Chemical Dissection of the Primary and Secondary in Vitro Antibody Responses with Butylated Hydroxyanisole and Gallic Acid

Abstract

The effects of butylated hydroxyanisole (BHA), an antioxidant food additive and gallic acid (GA), a food additive metabolite, were further studied in the Mishell-Dutton in vitro system. BHA added to cultures at 50-75 ug/ml suppressed the primary IgM plaque-forming cell (PFC) response to the thymus-dependent antigen sheep erythrocytes (SRBC). The suppression was not due to overt cytotoxicity and could not be reversed by adding 2-mercaptoethanol (2ME), a macrophage (MØ) substitute, to the system.
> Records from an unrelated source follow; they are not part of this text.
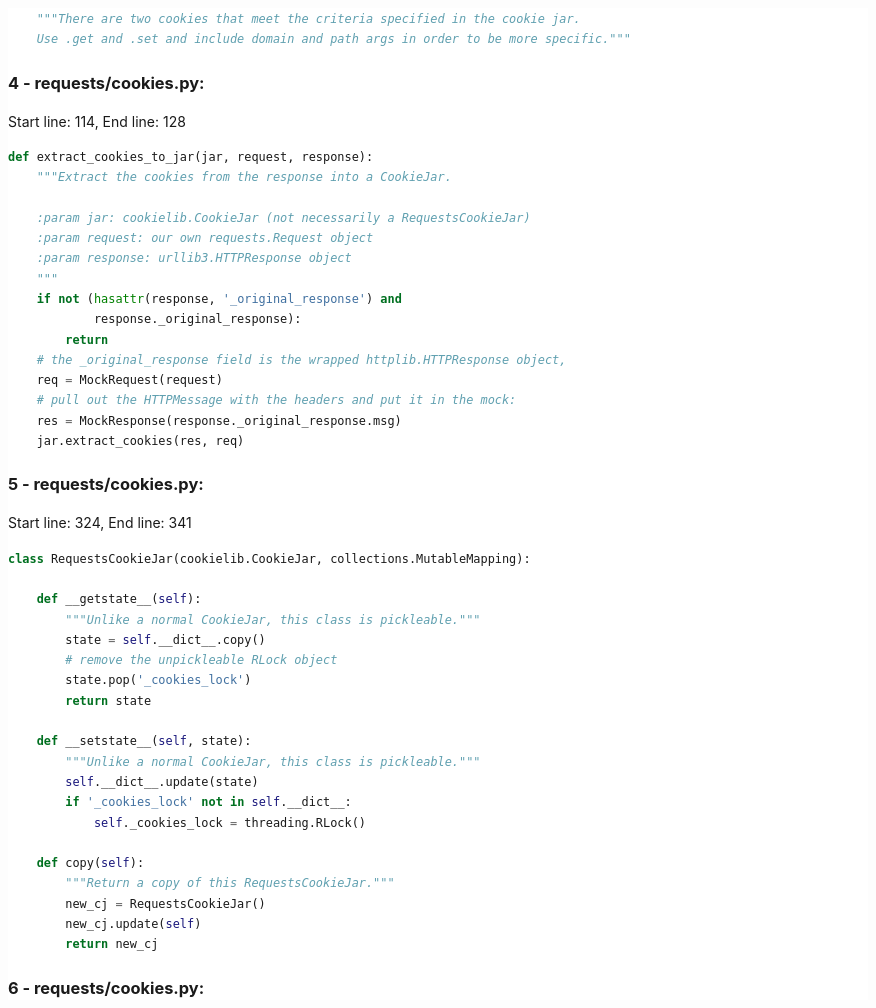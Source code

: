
 ```python
    """There are two cookies that meet the criteria specified in the cookie jar.
    Use .get and .set and include domain and path args in order to be more specific."""
```
### 4 - requests/cookies.py:

Start line: 114, End line: 128

```python
def extract_cookies_to_jar(jar, request, response):
    """Extract the cookies from the response into a CookieJar.

    :param jar: cookielib.CookieJar (not necessarily a RequestsCookieJar)
    :param request: our own requests.Request object
    :param response: urllib3.HTTPResponse object
    """
    if not (hasattr(response, '_original_response') and
            response._original_response):
        return
    # the _original_response field is the wrapped httplib.HTTPResponse object,
    req = MockRequest(request)
    # pull out the HTTPMessage with the headers and put it in the mock:
    res = MockResponse(response._original_response.msg)
    jar.extract_cookies(res, req)
```
### 5 - requests/cookies.py:

Start line: 324, End line: 341

```python
class RequestsCookieJar(cookielib.CookieJar, collections.MutableMapping):

    def __getstate__(self):
        """Unlike a normal CookieJar, this class is pickleable."""
        state = self.__dict__.copy()
        # remove the unpickleable RLock object
        state.pop('_cookies_lock')
        return state

    def __setstate__(self, state):
        """Unlike a normal CookieJar, this class is pickleable."""
        self.__dict__.update(state)
        if '_cookies_lock' not in self.__dict__:
            self._cookies_lock = threading.RLock()

    def copy(self):
        """Return a copy of this RequestsCookieJar."""
        new_cj = RequestsCookieJar()
        new_cj.update(self)
        return new_cj
```
### 6 - requests/cookies.py:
Spleen cell cultures from mice primed in vivo with SRBC (secondary IgM response) were also suppressed by 50-75 ug/ml BHA; however, the PFC response was in part restored by adding 2ME to cultures at the start of the culture period. The data suggest that BHA, at certain critical doses, is preferentially suppres-sive to non-primed (virgin) B- and T-lymphocytes and Mø. Substituting 2ME for adversely affected Mø can restore the response of the more BHA-resistant antigen-primed B- and T-lymphocytes. GA suppressed both the primary and secondary PFC responses, but in contrast to BHA, 2ME fully restored the response in both instances; this suggests that GA has no effect on primed and non-primed B- or T-lymphocytes, but is suppressive because of its specific effects on Mø-dependent lymphocyte functions.